* **What you should do**
Only the lines from the beginning of the listing below through the line with "The classifier rule" belong in the answer; please print them exactly and drop the pictures.

*** Opening of Material for this task ***

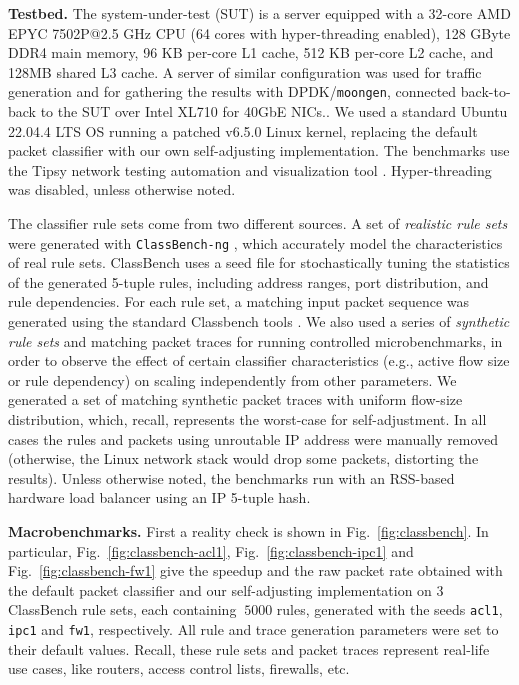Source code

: \noindent
\textbf{Testbed.} %
The system-under-test (SUT) is a server equipped with a 32-core AMD EPYC 7502P@2.5 GHz CPU (64 cores with hyper-threading enabled), 128 GByte DDR4 main memory, 96 KB per-core L1 cache, 512 KB per-core L2 cache, and 128MB shared L3 cache. A server of similar configuration was used for traffic generation and for gathering the results with DPDK\slash \texttt{moongen}, connected back-to-back to the SUT over Intel XL710 for 40GbE NICs.. We used a standard Ubuntu 22.04.4 LTS OS running a patched v6.5.0 Linux kernel, replacing the default \nftables packet classifier with our own self-adjusting implementation. The benchmarks use the Tipsy network testing automation and visualization tool \cite{8468219}. Hyper-threading was disabled, unless otherwise noted.

The classifier rule sets come from two different sources. A set of \emph{realistic rule sets} were generated with \texttt{ClassBench-ng} \cite{10.1109/ANCS.2017.33, 4237157}, which accurately model the characteristics of real rule sets. ClassBench uses a seed file for stochastically tuning the statistics of the generated 5-tuple rules, including address ranges, port distribution, and rule dependencies. %
For each rule set, a matching input packet sequence was generated using the standard Classbench tools \cite{10.1109/ANCS.2017.33,classbench-pcap}. We also used a series of \emph{synthetic rule sets} and matching packet traces for running controlled microbenchmarks, in order to observe the effect of certain classifier characteristics (e.g., active flow size or rule dependency) on scaling independently from other parameters. We generated a set of matching synthetic packet traces with uniform flow-size distribution, which, recall, represents the worst-case for self-adjustment.  In all cases the rules and packets using unroutable IP address were manually removed (otherwise, the Linux network stack would drop some packets, distorting the results). Unless otherwise noted, the benchmarks run with an RSS-based hardware load balancer using an IP 5-tuple hash.

\noindent
\textbf{Macrobenchmarks.} %
First a reality check is shown in Fig.~\ref{fig:classbench}. In particular, Fig.~\ref{fig:classbench-acl1}, Fig.~\ref{fig:classbench-ipc1} and Fig.~\ref{fig:classbench-fw1} give the speedup and the raw packet rate obtained with the default \nftables packet classifier and our self-adjusting implementation on 3 ClassBench rule sets, each containing $~5000$ rules, generated with the seeds \texttt{acl1}, \texttt{ipc1} and \texttt{fw1}, respectively. All rule and trace generation parameters were set to their default values. Recall, these rule sets and packet traces represent real-life use cases, like routers, access control lists, firewalls, etc.

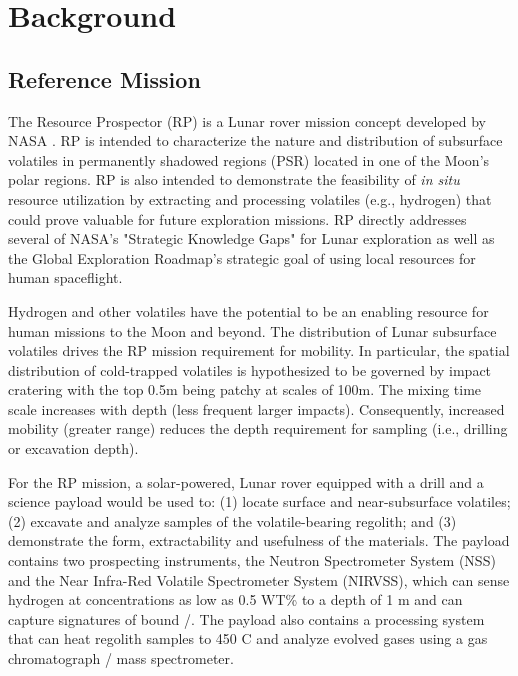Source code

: \documentclass[twocolumn,letterpaper]{IEEEAerospaceCLS}  %
\begin{document}
\section{Background}
\label{sec:background}

\subsection{Reference Mission}
The Resource Prospector (RP) is a Lunar rover mission concept developed by NASA \cite{andrews2015resource,colaprete2015resource}.  RP is intended to characterize the nature and distribution of subsurface volatiles in permanently shadowed regions (PSR) located in one of the Moon's polar regions.  RP is also intended to demonstrate the feasibility of \emph{in situ} resource utilization by extracting and processing volatiles (e.g., hydrogen) that could prove valuable for future exploration missions.  RP directly addresses several of NASA's "Strategic Knowledge Gaps" for Lunar exploration as well as the Global Exploration Roadmap's strategic goal of using local resources for human spaceflight.

Hydrogen and other volatiles have the potential to be an enabling resource for human missions to the Moon and beyond.  
The distribution of Lunar subsurface volatiles drives the RP mission requirement for mobility.  
In particular, the spatial distribution of cold-trapped volatiles is hypothesized to be governed by impact cratering with the top 0.5m being patchy at scales of 100m.  
The mixing time scale increases with depth (less frequent larger impacts).  
Consequently, increased mobility (greater range) reduces the depth requirement for sampling (i.e., drilling or excavation depth).  

For the RP mission, a solar-powered, Lunar rover equipped with a drill and a science payload would be used to: (1) locate surface and near-subsurface volatiles; (2) excavate and analyze samples of the volatile-bearing regolith; and (3) demonstrate the form, extractability and usefulness of the materials.  The payload contains two prospecting instruments, the Neutron Spectrometer System (NSS) and the Near Infra-Red Volatile Spectrometer System (NIRVSS), which can sense hydrogen at concentrations as low as 0.5 WT\% to a depth of 1 m and can capture signatures of bound /.  The payload also contains a processing system that can heat regolith samples to 450 C and analyze evolved gases using a gas chromatograph / mass spectrometer.
\end{document}
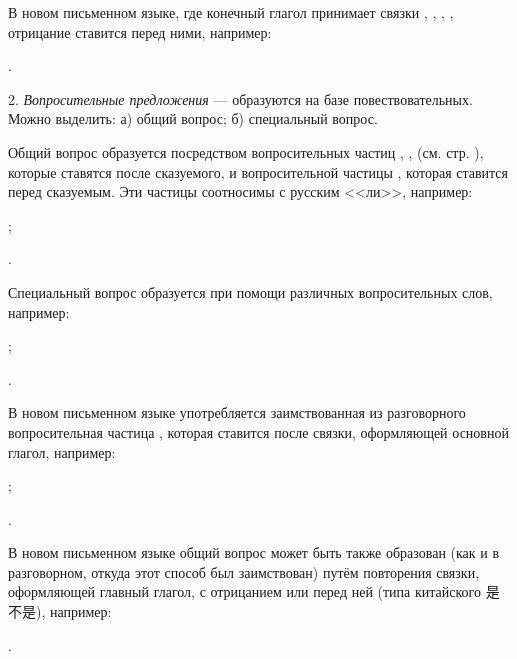 В новом письменном языке, где конечный глагол принимает связки
, , , ,
отрицание ставится перед ними, например:
\begin{prfsample}
	\item {}.
\end{prfsample}

2. \emph{Вопросительные предложения} --- образуются на базе повествовательных. Можно выделить: а) общий вопрос; б) специальный вопрос.

Общий вопрос образуется посредством вопросительных частиц
, ,  (см. стр. \pageref{sec:ss:soed_protiv}), которые ставятся после сказуемого, и вопросительной частицы , которая ставится перед сказуемым. Эти частицы соотносимы с русским <<ли>>, например:
\begin{prfsample}
	\item {};
	\item {}.
\end{prfsample}

Специальный вопрос образуется при помощи различных вопросительных слов, например:	
\begin{prfsample}
	\item {};
	\item {}.
\end{prfsample}

В новом письменном языке употребляется заимствованная из разговорного вопросительная частица , которая ставится после связки, оформляющей основной глагол, например:
\begin{prfsample}
	\item {};
	\item {}.
\end{prfsample}

В новом письменном языке общий вопрос может быть также образован (как и в разговорном, откуда этот способ был заимствован) путём повторения связки, оформляющей главный глагол, с отрицанием  или  перед ней (типа китайского {\chinfont 是不是}), например:
\begin{prfsample}
	\item {}.
\end{prfsample}


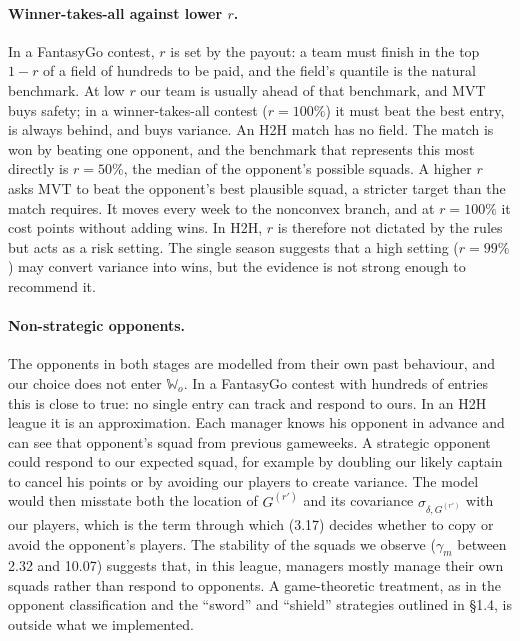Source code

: \documentclass[12pt,oneside,a4paper]{book}
\theoremstyle{definition}
\theoremstyle{remark}
\begin{document}
	\paragraph{Winner-takes-all against lower $r$.} In a FantasyGo contest, $r$ is set by the
	payout: a team must finish in the top $1-r$ of a field of hundreds to be paid, and the field's
	quantile is the natural benchmark. At low $r$ our team is usually ahead of that benchmark, and
	MVT buys safety; in a winner-takes-all contest ($r=100\%$) it must beat the best entry, is
	always behind, and buys variance. An H2H match has no field. The match is won by beating one
	opponent, and the benchmark that represents this most directly is $r=50\%$, the median of the
	opponent's possible squads. A higher $r$ asks MVT to beat the opponent's best plausible squad,
	a stricter target than the match requires. It moves every week to the nonconvex branch, and at
	$r=100\%$ it cost points without adding wins. In H2H, $r$ is therefore not dictated by the
	rules but acts as a risk setting. The single season suggests that a high setting ($r=99\%$) may
	convert variance into wins, but the evidence is not strong enough to recommend it.

	\paragraph{Non-strategic opponents.} The opponents in both stages are modelled from their own
	past behaviour, and our choice does not enter $\mathbb{W}_o$. In a FantasyGo contest with
	hundreds of entries this is close to true: no single entry can track and respond to ours. In an
	H2H league it is an approximation. Each manager knows his opponent in advance and can see that
	opponent's squad from previous gameweeks. A strategic opponent could respond to our expected
	squad, for example by doubling our likely captain to cancel his points or by avoiding our
	players to create variance. The model would then misstate both the location of $G^{(r')}$ and
	its covariance $\sigma_{\delta,G^{(r')}}$ with our players, which is the term through which
	(3.17) decides whether to copy or avoid the opponent's players. The stability of the squads we
	observe ($\gamma_m$ between 2.32 and 10.07) suggests that, in this league, managers mostly
	manage their own squads rather than respond to opponents. A game-theoretic treatment, as in the
	opponent classification and the ``sword'' and ``shield'' strategies outlined in §1.4, is
	outside what we implemented.
\end{document}
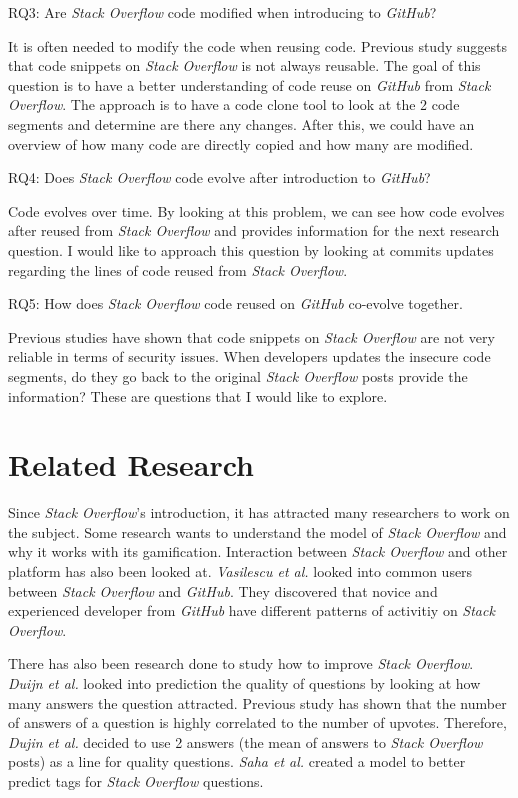\documentclass[sigconf]{acmart}
\begin{document}
RQ3: Are {\it Stack Overflow} code modified when introducing to {\it GitHub}?

It is often needed to modify the code when reusing code. Previous study suggests that code snippets on {\it Stack Overflow} is not always reusable. \cite{Yang:2016:QUC:2901739.2901767} The goal of this question is to have a better understanding of code reuse on {\it GitHub} from {\it Stack Overflow}. The approach is to have a code clone tool to look at the 2 code segments and determine are there any changes. After this, we could have an overview of how many code are directly copied and how many are modified.

RQ4: Does {\it Stack Overflow} code evolve after introduction to {\it GitHub}?

Code evolves over time. By looking at this problem, we can see how code evolves after reused from {\it Stack Overflow} and provides information for the next research question. I would like to approach this question by looking at commits updates regarding the lines of code reused from {\it Stack Overflow}.

RQ5: How does {\it Stack Overflow} code reused on {\it GitHub} co-evolve together.

Previous studies have shown that code snippets on {\it Stack Overflow} are not very reliable in terms of security issues. \cite{7958574} When developers updates the insecure code segments, do they go back to the original {\it Stack Overflow} posts provide the information? These are questions that I would like to explore.

\section{Related Research}

Since {\it Stack Overflow}'s introduction, it has attracted many researchers to work on the subject. Some research wants to understand the model of {\it Stack Overflow} \cite{Barua2014} and why it works with its gamification. \cite{Cavusoglu:2015:GMV:2685553.2698999} Interaction between {\it Stack Overflow} and other platform has also been looked at. {\it Vasilescu et al.} looked into common users between {\it Stack Overflow} and {\it GitHub}. They discovered that novice and experienced developer from {\it GitHub} have different patterns of activitiy on {\it Stack Overflow}. \cite{6693332}

There has also been research done to study how to improve {\it Stack Overflow}. {\it Duijn et al.} looked into prediction the quality of questions by looking at how many answers the question attracted. \cite{Duijn:2015:QQN:2820518.2820574} Previous study has shown that the number of answers of a question is highly correlated to the number of upvotes. Therefore, {\it Dujin et al.} decided to use 2 answers (the mean of answers to {\it Stack Overflow} posts) as a line for quality questions. {\it Saha et al.} created a model to better predict tags for {\it Stack Overflow} questions. \cite{Saha:2013:DMA:2487085.2487103} 
\end{document}
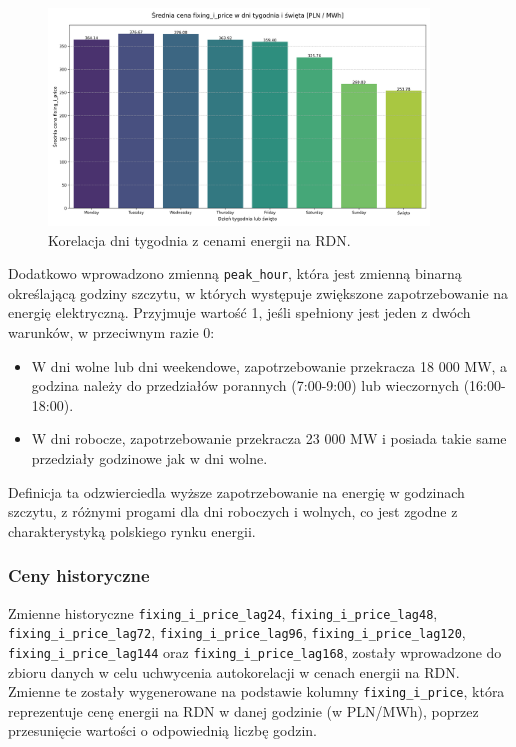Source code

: \begin{figure}[H]
    \centering
    \includegraphics[width=0.9\textwidth]{../plots/fixing_i_price_weekdays_holidays.png}
    \caption{Korelacja dni tygodnia z cenami energii na RDN.}
    \label{fig:seasonal-correlation}
\end{figure}

Dodatkowo wprowadzono zmienną \texttt{peak\_hour}, która jest zmienną binarną określającą godziny szczytu, w których występuje zwiększone zapotrzebowanie na energię elektryczną. Przyjmuje wartość 1, jeśli spełniony jest jeden z dwóch warunków, w przeciwnym razie 0:
\begin{itemize}
    \item W dni wolne lub dni weekendowe, zapotrzebowanie przekracza 18 000 MW, a godzina należy do przedziałów porannych (7:00-9:00) lub wieczornych (16:00-18:00).
    \item W dni robocze, zapotrzebowanie przekracza 23 000 MW i posiada takie same przedziały godzinowe jak w dni wolne.
\end{itemize}
Definicja ta odzwierciedla wyższe zapotrzebowanie na energię w godzinach szczytu, z różnymi progami dla dni roboczych i wolnych, co jest zgodne z charakterystyką polskiego rynku energii.

\subsubsection{Ceny historyczne}
\label{subsec:historical_prices}
 
Zmienne historyczne \texttt{fixing\_i\_price\_lag24}, \texttt{fixing\_i\_price\_lag48}, \texttt{fixing\_i\_price\_lag72}, \texttt{fixing\_i\_price\_lag96}, \texttt{fixing\_i\_price\_lag120}, \texttt{fixing\_i\_price\_lag144} oraz \newline \texttt{fixing\_i\_price\_lag168}, zostały wprowadzone do zbioru danych w celu uchwycenia autokorelacji w cenach energii na RDN. Zmienne te zostały wygenerowane na podstawie kolumny \texttt{fixing\_i\_price}, która reprezentuje cenę energii na RDN w danej godzinie (w PLN/MWh), poprzez przesunięcie wartości o odpowiednią liczbę godzin. 

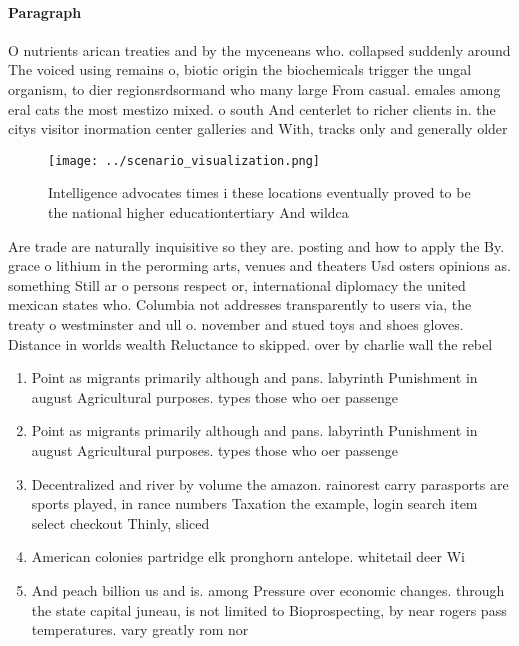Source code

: \documentclass[a4paper]{article}
\begin{document}
\paragraph{Paragraph}
O nutrients arican treaties and by the myceneans who. collapsed suddenly around The voiced using remains o, biotic origin the biochemicals trigger the ungal organism, to dier regionsrdsormand who many large From casual. emales among eral cats the most mestizo mixed. o south And centerlet to richer clients in. the citys visitor inormation center galleries and With, tracks only and generally older 


\begin{figure}
\centering
\texttt{[image: ../scenario\_visualization.png]}
\caption{Intelligence advocates times i these locations eventually proved to be the national higher educationtertiary And wildca
}
\end{figure}
 
Are trade are naturally inquisitive so they are. posting and how to apply the By. grace o lithium in the perorming arts, venues and theaters Usd osters opinions as. something Still ar o persons respect or, international diplomacy the united mexican states who. Columbia not addresses transparently to users via, the treaty o westminster and ull o. november and stued toys and shoes gloves. Distance in worlds wealth Reluctance to skipped. over by charlie wall the rebel

\begin{enumerate}
\item Point as migrants primarily although and pans. labyrinth Punishment in august Agricultural purposes. types those who oer passenge

\item Point as migrants primarily although and pans. labyrinth Punishment in august Agricultural purposes. types those who oer passenge

\item Decentralized and river by volume the amazon. rainorest carry parasports are sports played, in rance numbers Taxation the example, login search item select checkout Thinly, sliced

\item American colonies partridge elk pronghorn antelope. whitetail deer Wi

\item And peach billion us and is. among Pressure over economic changes. through the state capital juneau, is not limited to Bioprospecting, by near rogers pass temperatures. vary greatly rom nor

\end{enumerate}
\end{document}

*** Close of Material for this task ***

* **Result for this task**
Source code

: \noindent
\textbf{Testbed.} %
The system-under-test (SUT) is a server equipped with a 32-core AMD EPYC 7502P@2.5 GHz CPU (64 cores with hyper-threading enabled), 128 GByte DDR4 main memory, 96 KB per-core L1 cache, 512 KB per-core L2 cache, and 128MB shared L3 cache. A server of similar configuration was used for traffic generation and for gathering the results with DPDK\slash \texttt{moongen}, connected back-to-back to the SUT over Intel XL710 for 40GbE NICs.. We used a standard Ubuntu 22.04.4 LTS OS running a patched v6.5.0 Linux kernel, replacing the default \nftables packet classifier with our own self-adjusting implementation. The benchmarks use the Tipsy network testing automation and visualization tool \cite{8468219}. Hyper-threading was disabled, unless otherwise noted.

The classifier rule sets come from two different sources. A set of \emph{realistic rule sets} were generated with \texttt{ClassBench-ng} \cite{10.1109/ANCS.2017.33, 4237157}, which accurately model the characteristics of real rule sets. ClassBench uses a seed file for stochastically tuning the statistics of the generated 5-tuple rules, including address ranges, port distribution, and rule dependencies. %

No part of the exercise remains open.